Victorian Opera’s Happy End, part of the worldwide resurgence of the work in 2022, premiered on 23 March, directed by Matthew Lutton and conducted by Phoebe Briggs. The following week in Sydney, Red Line Productions opened its twenty-one-performance run of The Seven Deadly Sins paired with Mahagonny Songspiel. Director Constantine Costi has been joined by choreographer Shannon Burns in conceiving the double bill with the subtitle “A Tap Dance On The Edge Of The World.” Starting 1 May, the joint forces of Melbourne Opera and IOpera brought forth the first professional production of The Rise and Fall of the City of Mahagonny in Australia in forty years. Employing the Jeremy Sams English translation, the production by director Suzanne Chaundy is conducted by Peter Tregear. All three productions were supported by the Kurt Weill Foundation’s Grant Program.

Here is just a sampling of press reactions:

 

Happy End
Victorian Opera
Matthew Lutton, director
Phoebe Briggs, conductor

Patricia Maunder – Limelight
★★★★
“The joyfully nostalgic ‘Bilbao Song’ and heartbreaking ‘Surabaya Johnny’ in particular have long been cabaret staples, sung by everyone from Lotte Lenya to Bette Midler. This confident, accomplished Victorian Opera production directed by Matthew Lutton is a rare opportunity to experience those songs in their original context.”

Leila Lois – Arts Hub
★★★★
“This popular musical opera production had the fun value of cabaret, with the guts of a gangster movie.”

 

“A Tap Dance On The Edge Of The World”
The Seven Deadly Sins / Mahagonny Songspiel
Constantine Costi, director
Shannon Burns, choreographer
Brian Castles-Onion, conductor

John Shand – The Sydney Morning Herald
★★★★
“The sheer scale of the ambition is mind-boggling. Who’d dream of cramming seventeen musicians, six singers, a dancer and a conductor into this little crucible? Director Constantine Costi would, and it’s hard to imagine the works being done much better.”

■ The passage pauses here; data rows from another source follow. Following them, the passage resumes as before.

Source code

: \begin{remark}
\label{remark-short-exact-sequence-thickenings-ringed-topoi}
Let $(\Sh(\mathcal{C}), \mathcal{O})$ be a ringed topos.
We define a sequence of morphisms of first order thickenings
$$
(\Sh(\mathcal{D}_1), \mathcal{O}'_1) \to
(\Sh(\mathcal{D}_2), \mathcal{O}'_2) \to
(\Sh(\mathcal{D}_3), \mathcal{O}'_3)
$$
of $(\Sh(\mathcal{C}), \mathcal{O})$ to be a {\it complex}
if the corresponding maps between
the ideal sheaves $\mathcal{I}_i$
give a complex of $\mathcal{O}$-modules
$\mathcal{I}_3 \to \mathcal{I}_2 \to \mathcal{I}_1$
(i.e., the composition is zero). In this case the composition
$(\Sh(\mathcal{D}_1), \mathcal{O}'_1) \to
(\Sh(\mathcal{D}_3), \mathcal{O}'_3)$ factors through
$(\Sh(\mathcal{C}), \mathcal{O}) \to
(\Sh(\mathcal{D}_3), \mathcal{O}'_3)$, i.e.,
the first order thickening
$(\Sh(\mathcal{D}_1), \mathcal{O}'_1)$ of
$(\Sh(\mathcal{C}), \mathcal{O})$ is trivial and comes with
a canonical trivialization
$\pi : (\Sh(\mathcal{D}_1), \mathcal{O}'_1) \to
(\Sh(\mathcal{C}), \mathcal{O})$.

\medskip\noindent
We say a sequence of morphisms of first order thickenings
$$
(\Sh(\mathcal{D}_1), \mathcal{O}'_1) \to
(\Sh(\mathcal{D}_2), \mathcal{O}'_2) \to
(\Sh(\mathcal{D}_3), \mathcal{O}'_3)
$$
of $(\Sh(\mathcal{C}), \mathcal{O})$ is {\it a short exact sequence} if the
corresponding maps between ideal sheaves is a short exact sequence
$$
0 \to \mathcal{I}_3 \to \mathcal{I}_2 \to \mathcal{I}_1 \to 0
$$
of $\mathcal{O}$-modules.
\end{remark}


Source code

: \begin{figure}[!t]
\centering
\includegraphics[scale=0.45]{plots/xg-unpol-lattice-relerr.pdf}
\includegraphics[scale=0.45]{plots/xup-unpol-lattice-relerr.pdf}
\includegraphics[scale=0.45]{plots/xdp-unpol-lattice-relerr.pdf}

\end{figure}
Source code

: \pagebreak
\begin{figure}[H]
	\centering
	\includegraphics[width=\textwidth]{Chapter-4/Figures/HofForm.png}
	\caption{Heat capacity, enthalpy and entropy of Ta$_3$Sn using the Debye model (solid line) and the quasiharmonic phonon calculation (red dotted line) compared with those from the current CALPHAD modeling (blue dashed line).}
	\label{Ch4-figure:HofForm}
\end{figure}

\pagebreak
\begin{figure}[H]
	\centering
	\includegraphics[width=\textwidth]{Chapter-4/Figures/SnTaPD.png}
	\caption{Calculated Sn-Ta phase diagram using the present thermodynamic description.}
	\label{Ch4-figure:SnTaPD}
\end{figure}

Hugh Robertson – Limelight
★★★★
“Margaret Trubiano as Anna I is marvelous, the strength and power of her voice hugely affecting, her facial expressiveness and diction giving depth and poignancy to her character. Although she barely says a word, Allie Graham as Anna II is captivating in her movements, presuming a mélange of styles in keeping with the genre soup of these works, part-ballet, part-cabaret, part Josephine Baker.”

 

Rise and Fall of the City of Mahagonny
IOpera and Melbourne Opera.
Suzanne Chaundy, director
Peter Tregear, conductor

Leila Lois – Arts Hub

“Suzanne Chaundy directs a cast of spirited performers in an impressively current production of the 90-year-old opera…. She and the production team provoked us to consider the absurdity of it all by building the current socio-political context into the final scenes. Projections of recent bushfires, floods and protests are spun across the stage one after another. These images of national disasters, juxtaposed with the jubilant whooping chorus of ‘Life in Mahagonny’ are a hard-hitting and pivotal moment in the opera.”

Paul Selar – Limelight

“Weill’s fabulously expressive score is a melodious assortment of jazz, ragtime, music hall and cabaret, including a touch of operetta and even a slither of Wagnerian-like drama as the hurricane approaches. The music’s eclectic elements are bound in a fluidly harmonious whole and are, as is the performance, blessed by the exceptional vibrancy, precision and rhythmical vitality conductor Peter Tregear invokes from his 40-plus musicians.”